Tomorrow morning, I'll get to participate in a yearly tradition in our Master's swimming group: the year in 50's (fortunately, we cheat a bit and do 107 fifties, not 2007!). It's a big challenge (we do them on an interval of :45!!), and a long ways to swim, but full of good company and the knowledge that we're all still here, still swimming, a year later than the last time we got together to do this crazy thing. All over the city and the world as well, groups of cyclists and runners, walkers, scuba divers, unicyclists, snowboarders, skydivers, and members of every other sport out there will be doing something similar: challenging themselves to take that sport one step further, get up on New Year's morning and do something just a little bit harder than you would choose to do on your own. I've participated in a few of these rituals: "chilly hilly" rides, midnight scuba dives, and probably the most dangerous: hungover skydiving. And tomorrow I'll also participate in the Virtual Tri-Geek Challenge triathlon as well. Upon reflection, I think what it all boils down to is a way to shout "I'm alive" in a big, bold way. To state with our bodies that we're still here, still kicking, still celebrating our ability to move our bodies, smile, talk with our friends, give ourselves a kick in the butt.
This year, there will be a face missing from our New Year's lineup at the swimming pool though. A friend, Jane, was struck by a logging truck on a bike ride with friends in late May. She was an Ironwoman extraordinaire, qualifying for Kona many times over, and someone who helped me many times with training tips and advice in preparing for my first Ironman. She was also a gifted scientist whose papers on nutrition and passion for her work were beneficial to so many people. But more than anything I remember about her, it's her smile that sticks with me. Like the Cheshire Cat, it's the one thing left when all else has disappeared. I will miss hearing her jokes and laughter as we get ready in the lanes, and hearing her stories in the hot tub afterwords. The road she was killed on is one I ride on regularly, and the many times I've passed that one spot on the road this summer have brought her to my mind, as well as the dangers that all of us who cycle on roads with trucks and cars face.
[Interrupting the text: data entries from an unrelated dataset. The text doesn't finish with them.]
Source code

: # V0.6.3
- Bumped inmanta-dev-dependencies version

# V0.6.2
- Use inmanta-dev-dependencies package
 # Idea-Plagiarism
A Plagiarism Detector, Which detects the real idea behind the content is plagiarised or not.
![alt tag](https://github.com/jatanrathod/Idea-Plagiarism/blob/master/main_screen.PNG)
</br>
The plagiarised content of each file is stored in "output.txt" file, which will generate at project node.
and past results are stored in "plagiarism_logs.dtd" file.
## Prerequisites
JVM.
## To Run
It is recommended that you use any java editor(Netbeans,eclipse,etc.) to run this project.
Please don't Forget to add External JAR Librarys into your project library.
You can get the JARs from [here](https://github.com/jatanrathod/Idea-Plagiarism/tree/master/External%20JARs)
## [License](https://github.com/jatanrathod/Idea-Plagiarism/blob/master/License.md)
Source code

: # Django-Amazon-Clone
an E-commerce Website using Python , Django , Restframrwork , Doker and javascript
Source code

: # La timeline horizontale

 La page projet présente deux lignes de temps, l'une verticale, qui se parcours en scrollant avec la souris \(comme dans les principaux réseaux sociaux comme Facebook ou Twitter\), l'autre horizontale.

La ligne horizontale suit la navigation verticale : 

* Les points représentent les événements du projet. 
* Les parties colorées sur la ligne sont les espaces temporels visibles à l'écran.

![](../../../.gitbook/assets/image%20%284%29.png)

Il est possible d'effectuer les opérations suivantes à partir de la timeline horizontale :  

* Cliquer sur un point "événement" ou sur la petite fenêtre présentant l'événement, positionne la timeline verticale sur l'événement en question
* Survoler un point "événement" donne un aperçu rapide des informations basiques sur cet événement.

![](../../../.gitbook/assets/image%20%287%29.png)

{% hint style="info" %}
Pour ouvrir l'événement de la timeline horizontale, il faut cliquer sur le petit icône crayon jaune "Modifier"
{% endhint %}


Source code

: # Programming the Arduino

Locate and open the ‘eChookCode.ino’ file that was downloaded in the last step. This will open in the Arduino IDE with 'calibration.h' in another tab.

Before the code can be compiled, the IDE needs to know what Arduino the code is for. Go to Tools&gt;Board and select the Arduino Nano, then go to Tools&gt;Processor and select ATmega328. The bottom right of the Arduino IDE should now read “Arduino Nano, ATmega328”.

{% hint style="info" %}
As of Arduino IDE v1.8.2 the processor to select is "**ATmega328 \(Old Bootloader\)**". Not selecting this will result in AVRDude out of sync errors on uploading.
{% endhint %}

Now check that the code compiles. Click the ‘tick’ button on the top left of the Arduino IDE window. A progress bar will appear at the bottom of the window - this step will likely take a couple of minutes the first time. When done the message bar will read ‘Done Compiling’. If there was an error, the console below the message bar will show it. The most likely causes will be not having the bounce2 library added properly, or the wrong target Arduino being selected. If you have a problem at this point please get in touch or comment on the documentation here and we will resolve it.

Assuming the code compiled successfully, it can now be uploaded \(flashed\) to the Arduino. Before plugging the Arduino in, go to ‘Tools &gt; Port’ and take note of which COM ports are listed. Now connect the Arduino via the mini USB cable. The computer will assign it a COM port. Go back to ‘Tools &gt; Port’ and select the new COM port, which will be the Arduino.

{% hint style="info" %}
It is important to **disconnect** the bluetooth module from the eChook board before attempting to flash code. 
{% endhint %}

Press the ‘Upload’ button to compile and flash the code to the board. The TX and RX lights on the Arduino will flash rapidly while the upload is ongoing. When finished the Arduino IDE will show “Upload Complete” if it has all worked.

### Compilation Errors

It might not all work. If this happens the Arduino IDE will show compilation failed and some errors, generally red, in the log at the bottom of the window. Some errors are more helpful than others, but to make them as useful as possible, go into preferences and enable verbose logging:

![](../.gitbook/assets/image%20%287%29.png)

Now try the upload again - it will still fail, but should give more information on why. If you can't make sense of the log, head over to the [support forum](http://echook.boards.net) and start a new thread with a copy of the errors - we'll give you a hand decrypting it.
So as I'm swimming tomorrow, I'll be remembering Jane, and wishing her well on her journey, wherever she might be. Her death underlines the fact that what we have is today, now, this moment. The hand entering the water, the head turning to breathe, the smiles with friends at the end of the lane, that's what will exist on New Year's morning. Since we don't know if we will be here tomorrow, we must celebrate the fact that we are here today. And that's what I will be doing. I am here.